Cline the seeder my county has is ancient so I'm not sure of the model. If the teff deal works out I'll buy one of my own, there is no teff grown around here so I'm gonna have a tough time marketing it and with 40 acres I'm gonna have a lot to sell if it all goes well.


----------



## FarmerCline (Oct 12, 2011)

Lewis Ranch said:


> Thanks! I saved that to my phone.
> Cline the seeder my county has is ancient so I'm not sure of the model. If the teff deal works out I'll buy one of my own, there is no teff grown around here so I'm gonna have a tough time marketing it and with 40 acres I'm gonna have a lot to sell if it all goes well.


 Good luck on the teff......I tried it here for three years and just couldn't get it to work out for me. Marketing the hay wasn't such a problem but growing it and harvesting was. My problems were that it would lodge terribly and was a pain to cut since it was laying flat on the ground and that it didn't regrow after cutting like it was supposed to.

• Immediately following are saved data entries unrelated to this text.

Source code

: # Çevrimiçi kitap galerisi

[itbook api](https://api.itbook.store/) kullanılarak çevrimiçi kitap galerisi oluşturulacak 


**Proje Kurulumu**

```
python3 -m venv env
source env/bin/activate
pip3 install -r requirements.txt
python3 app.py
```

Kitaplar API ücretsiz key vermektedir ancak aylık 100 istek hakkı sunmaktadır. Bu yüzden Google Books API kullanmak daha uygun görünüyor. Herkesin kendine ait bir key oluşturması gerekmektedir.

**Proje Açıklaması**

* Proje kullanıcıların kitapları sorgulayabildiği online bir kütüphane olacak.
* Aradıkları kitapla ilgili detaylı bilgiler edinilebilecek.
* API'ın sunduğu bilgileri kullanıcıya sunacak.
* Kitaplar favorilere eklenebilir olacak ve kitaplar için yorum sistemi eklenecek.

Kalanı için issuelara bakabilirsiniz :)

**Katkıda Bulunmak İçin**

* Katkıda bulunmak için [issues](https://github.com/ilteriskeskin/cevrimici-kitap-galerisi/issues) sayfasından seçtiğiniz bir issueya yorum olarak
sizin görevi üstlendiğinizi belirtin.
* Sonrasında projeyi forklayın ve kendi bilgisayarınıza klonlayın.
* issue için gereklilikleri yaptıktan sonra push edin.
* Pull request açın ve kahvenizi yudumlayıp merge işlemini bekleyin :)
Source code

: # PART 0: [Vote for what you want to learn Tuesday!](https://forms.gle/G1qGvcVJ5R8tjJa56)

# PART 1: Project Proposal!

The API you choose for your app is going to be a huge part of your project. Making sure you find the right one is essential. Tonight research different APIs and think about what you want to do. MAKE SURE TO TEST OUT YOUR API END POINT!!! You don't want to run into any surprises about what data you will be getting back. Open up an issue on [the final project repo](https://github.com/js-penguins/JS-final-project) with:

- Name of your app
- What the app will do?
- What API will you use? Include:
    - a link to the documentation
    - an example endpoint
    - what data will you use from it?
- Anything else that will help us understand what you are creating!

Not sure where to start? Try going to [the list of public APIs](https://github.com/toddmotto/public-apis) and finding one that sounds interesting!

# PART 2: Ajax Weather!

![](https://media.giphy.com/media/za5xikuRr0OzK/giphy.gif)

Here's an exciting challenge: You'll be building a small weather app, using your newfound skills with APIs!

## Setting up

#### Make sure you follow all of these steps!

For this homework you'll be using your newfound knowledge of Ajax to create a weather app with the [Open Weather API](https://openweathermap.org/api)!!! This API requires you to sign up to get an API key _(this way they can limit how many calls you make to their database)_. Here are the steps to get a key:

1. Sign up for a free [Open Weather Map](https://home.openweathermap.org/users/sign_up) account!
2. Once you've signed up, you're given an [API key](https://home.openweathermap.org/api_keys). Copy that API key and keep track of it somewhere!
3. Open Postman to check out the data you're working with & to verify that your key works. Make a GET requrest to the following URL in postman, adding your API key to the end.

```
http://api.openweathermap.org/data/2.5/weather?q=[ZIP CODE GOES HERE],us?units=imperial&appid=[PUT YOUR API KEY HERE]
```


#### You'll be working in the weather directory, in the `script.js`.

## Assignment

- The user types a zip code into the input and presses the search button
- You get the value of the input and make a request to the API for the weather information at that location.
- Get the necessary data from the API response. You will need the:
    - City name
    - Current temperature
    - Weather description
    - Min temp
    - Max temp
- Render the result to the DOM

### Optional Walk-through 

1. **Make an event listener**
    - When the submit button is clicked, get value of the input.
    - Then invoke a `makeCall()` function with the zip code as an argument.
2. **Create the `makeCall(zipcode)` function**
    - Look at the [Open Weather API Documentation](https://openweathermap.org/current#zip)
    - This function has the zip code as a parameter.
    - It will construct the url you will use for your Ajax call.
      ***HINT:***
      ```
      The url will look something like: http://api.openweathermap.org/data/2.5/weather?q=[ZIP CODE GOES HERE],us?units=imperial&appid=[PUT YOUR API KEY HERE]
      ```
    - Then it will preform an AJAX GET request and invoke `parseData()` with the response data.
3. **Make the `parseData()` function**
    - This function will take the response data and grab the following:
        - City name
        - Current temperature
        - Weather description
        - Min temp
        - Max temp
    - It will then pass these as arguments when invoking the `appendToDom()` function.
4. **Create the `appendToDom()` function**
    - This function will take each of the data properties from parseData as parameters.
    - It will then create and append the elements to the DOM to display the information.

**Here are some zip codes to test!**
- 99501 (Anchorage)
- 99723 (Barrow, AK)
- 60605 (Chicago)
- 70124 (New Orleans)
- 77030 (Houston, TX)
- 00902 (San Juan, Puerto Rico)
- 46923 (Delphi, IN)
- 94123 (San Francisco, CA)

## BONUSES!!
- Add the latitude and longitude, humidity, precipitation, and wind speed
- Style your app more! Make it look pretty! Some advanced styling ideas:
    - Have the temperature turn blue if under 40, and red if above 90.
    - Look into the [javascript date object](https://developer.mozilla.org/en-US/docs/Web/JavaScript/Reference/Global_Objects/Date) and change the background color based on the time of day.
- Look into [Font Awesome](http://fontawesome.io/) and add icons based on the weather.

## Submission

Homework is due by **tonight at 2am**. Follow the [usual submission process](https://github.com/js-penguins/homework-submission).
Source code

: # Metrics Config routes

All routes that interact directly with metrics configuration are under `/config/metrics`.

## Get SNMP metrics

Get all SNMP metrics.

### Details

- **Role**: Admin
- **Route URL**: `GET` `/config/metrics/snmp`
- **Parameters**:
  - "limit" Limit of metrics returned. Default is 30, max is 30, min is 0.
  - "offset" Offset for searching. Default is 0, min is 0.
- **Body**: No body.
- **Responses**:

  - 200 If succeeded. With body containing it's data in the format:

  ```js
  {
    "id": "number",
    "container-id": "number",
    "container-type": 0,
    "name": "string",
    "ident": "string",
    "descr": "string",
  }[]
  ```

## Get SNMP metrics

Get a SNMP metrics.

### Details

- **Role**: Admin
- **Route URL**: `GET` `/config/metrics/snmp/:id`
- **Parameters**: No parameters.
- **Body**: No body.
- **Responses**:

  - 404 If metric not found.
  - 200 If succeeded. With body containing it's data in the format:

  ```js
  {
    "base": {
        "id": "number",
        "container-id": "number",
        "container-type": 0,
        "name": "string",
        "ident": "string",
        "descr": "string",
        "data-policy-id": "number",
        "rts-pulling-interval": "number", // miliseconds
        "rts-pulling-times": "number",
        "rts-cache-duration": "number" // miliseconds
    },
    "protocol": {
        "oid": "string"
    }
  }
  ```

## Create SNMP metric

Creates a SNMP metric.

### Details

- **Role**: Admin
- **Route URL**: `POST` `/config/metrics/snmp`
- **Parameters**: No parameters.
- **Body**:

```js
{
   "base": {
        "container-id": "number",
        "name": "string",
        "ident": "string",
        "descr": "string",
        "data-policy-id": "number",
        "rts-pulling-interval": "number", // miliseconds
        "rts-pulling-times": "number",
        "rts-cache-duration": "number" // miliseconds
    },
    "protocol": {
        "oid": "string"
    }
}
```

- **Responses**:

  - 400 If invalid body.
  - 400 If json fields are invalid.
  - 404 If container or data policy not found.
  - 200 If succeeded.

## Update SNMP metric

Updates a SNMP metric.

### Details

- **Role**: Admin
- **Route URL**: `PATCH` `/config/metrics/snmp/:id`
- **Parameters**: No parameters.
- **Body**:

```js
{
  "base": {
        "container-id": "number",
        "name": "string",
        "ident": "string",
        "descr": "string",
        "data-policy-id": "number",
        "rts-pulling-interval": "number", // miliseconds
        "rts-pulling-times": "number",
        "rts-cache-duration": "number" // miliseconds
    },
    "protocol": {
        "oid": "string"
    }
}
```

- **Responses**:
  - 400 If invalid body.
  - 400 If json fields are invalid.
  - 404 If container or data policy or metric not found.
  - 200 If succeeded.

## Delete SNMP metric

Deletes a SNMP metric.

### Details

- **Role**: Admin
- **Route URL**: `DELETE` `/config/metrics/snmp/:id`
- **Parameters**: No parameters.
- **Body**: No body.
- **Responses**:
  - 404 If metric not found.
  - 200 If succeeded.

Also if you have armyworms they like teff.


----------



## Lewis Ranch (Jul 15, 2013)

FarmerCline said:


> Good luck on the teff......I tried it here for three years and just couldn't get it to work out for me. Marketing the hay wasn't such a problem but growing it and harvesting was. My problems were that it would lodge terribly and was a pain to cut since it was laying flat on the ground and that it didn't regrow after cutting like it was supposed to. Also if you have armyworms they like teff.


Shouldn't have a problem with dry down or lodging here in this Texas heat. My main concern is selling the stuff, if it makes 50 bales/acre 3 times that's 6,000 bales I've gotta get rid of. We get army worms but luckily if I catch them I can take care of them real easy. Thank y'all for the help.


----------



## Vol (Jul 5, 2009)

From what I have seen out of Teff here is that a hiccup can make it lodge....especially around cutting time.

Regards, Mike


----------



## slowzuki (Mar 8, 2011)

Re crusting - I've found my brillions front roller can break a crust a bit but the tractor tires tend to leave marks/ruts.

Can usually hear when the ground is too hard as the rings will really start banging on the rollers.


----------



## Lewis Ranch (Jul 15, 2013)

Sprayed roundup on the teff ground this morning, rye and weeds coming on like crazy with these 88 degree days.


----------



## slowzuki (Mar 8, 2011)

Jeez still below 0 f at night here.


----------



## Lewis Ranch (Jul 15, 2013)

Vol said:


> From what I have seen out of Teff here is that a hiccup can make it lodge....especially around cutting time.
> 
> Regards, Mike


Nearly everyone has all the corn in the ground and most of its sprouted. Beans are being planted with some coming up, soil temperature 58. Rain in forecast for the next week I figure when it gets dry I'll plant the teff. I'll probably be fighting another flush of rye with all this rain coming but hopefully should have good moisture underneath.


----------



## Vol (Jul 5, 2009)

I think soil temp needs to be at 65° or so for Teff to germinate well. A good warm rain could get you there.

Regards, Mike


----------



## FarmerCline (Oct 12, 2011)

Vol said:


> From what I have seen out of Teff here is that a hiccup can make it lodge....especially around cutting time.
> 
> Regards, Mike


 Yep, same thing here. Even with no nitrogen applied it still lodged flat about a week before cutting.


----------



## Lewis Ranch (Jul 15, 2013)

I'll definitely keep a close eye on it and post pictures for more advise when it's growing. After it gets up and goimg I plan on giving it a #100 shot of 32-0-0- or 28-0-0-5


----------



## Lewis Ranch (Jul 15, 2013)

Ok going a whole other direction. Any of y'all ever seed with an air truck? Good friend has one and can blow the whole field in about 30 minutes mixed with dry fertilize.


----------



## Farmineer95 (Aug 11, 2014)

Popular way around me for some larger acre farms. Blow it on an roll it after. Don't know if they rate is increased to compensate for lower germ rate. Might want to research germination rates.


----------



## Lewis Ranch (Jul 15, 2013)

Yea I haven't made up my mind yet, lots of Bermuda seeded via air truck in this country. Soil temp is favorable so it will be planted soon as I have a weather window.


----------